What is needed: Which lines of the data below contain "image"? Please show them all.

Source texts of formatted documents:
[Start of Attachment]

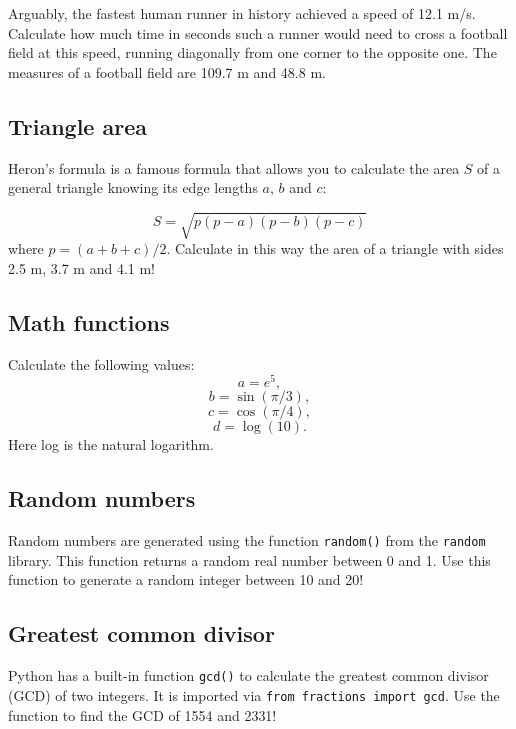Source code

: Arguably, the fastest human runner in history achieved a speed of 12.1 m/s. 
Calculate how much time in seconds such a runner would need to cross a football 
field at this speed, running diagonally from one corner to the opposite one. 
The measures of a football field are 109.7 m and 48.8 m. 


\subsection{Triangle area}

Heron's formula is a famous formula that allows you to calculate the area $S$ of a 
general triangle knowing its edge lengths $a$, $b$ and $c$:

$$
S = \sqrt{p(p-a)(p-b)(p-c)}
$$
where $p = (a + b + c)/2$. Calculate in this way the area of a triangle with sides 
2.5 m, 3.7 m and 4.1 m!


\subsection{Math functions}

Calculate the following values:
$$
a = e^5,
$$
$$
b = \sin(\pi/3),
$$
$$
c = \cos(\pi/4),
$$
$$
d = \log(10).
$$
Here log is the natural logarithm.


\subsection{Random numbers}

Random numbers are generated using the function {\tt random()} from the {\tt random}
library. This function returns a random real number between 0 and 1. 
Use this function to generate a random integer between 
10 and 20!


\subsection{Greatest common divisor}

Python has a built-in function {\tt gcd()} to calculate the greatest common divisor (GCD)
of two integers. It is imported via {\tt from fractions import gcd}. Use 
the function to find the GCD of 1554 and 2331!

[End of Attachment]
[Start of Attachment]

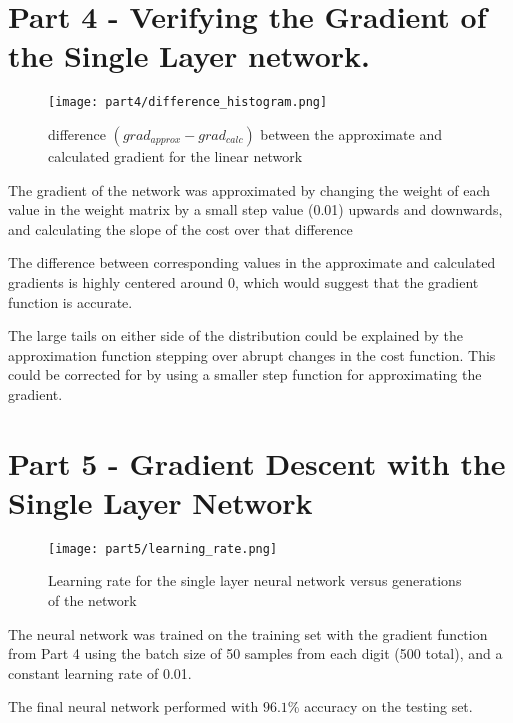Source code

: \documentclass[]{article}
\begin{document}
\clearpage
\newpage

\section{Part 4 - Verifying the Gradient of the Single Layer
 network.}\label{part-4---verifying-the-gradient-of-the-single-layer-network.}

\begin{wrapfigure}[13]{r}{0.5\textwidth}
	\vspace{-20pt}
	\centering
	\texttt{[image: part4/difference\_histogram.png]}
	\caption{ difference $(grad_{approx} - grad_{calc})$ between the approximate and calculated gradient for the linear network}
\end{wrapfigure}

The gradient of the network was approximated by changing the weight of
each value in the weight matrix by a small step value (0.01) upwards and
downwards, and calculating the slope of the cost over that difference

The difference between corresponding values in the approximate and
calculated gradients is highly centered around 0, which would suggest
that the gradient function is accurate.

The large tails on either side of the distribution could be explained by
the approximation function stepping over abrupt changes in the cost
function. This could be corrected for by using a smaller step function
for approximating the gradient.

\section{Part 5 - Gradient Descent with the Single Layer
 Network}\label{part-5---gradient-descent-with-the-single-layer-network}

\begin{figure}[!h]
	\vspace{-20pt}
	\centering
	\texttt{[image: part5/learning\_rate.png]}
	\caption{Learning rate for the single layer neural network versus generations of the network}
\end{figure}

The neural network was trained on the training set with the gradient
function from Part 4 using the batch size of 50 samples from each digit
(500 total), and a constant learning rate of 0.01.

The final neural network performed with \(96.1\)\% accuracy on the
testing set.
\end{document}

[End of Attachment]

Answer below:
	\texttt{[image: part4/difference\_histogram.png]}
	\texttt{[image: part5/learning\_rate.png]}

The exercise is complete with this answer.